Problem requirements: Every line below that has the string "Current" needs to be copied.

Source information:
▬▬▬▬▬▬▬▬▬▬

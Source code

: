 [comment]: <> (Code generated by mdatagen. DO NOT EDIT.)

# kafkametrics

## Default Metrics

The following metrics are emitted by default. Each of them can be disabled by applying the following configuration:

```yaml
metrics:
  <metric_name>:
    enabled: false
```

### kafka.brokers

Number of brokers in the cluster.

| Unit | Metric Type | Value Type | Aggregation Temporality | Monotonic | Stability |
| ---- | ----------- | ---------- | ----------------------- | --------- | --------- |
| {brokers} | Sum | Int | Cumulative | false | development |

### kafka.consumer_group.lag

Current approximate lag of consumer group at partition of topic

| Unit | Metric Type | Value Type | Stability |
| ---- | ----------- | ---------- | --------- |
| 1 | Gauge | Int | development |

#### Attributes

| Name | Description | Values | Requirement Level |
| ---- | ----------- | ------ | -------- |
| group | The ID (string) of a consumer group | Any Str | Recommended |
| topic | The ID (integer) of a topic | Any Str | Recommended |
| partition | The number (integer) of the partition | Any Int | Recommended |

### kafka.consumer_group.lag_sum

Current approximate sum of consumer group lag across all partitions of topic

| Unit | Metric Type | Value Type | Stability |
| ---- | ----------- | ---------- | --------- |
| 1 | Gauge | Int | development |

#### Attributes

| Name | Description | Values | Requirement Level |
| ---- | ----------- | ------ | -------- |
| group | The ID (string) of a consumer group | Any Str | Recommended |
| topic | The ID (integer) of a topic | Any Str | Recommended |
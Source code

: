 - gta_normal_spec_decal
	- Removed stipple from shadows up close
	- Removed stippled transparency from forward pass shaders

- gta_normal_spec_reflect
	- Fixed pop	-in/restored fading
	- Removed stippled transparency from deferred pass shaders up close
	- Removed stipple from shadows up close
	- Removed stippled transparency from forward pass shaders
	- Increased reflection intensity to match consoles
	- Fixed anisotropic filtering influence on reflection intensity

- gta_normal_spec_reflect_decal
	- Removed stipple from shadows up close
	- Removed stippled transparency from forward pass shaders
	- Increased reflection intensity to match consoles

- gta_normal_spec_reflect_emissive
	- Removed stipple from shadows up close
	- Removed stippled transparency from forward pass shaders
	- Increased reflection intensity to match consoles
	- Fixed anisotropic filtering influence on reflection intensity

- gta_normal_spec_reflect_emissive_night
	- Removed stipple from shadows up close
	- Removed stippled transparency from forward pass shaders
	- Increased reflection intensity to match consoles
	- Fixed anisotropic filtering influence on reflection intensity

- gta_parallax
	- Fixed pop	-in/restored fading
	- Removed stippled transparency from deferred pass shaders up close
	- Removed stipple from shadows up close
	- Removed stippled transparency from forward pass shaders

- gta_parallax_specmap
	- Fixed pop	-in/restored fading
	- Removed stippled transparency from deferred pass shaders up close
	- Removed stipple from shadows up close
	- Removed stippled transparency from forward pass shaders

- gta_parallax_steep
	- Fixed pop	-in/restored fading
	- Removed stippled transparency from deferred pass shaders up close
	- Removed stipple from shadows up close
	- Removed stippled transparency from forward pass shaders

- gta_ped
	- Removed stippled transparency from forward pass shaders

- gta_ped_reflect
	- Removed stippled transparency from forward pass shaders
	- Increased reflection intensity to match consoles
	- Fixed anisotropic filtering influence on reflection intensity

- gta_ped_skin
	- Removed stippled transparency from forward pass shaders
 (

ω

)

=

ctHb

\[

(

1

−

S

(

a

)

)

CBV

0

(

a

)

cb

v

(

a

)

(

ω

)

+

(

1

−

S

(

▬▬▬▬▬▬▬▬▬▬

Reply to the exercise:
Current approximate lag of consumer group at partition of topic
Current approximate sum of consumer group lag across all partitions of topic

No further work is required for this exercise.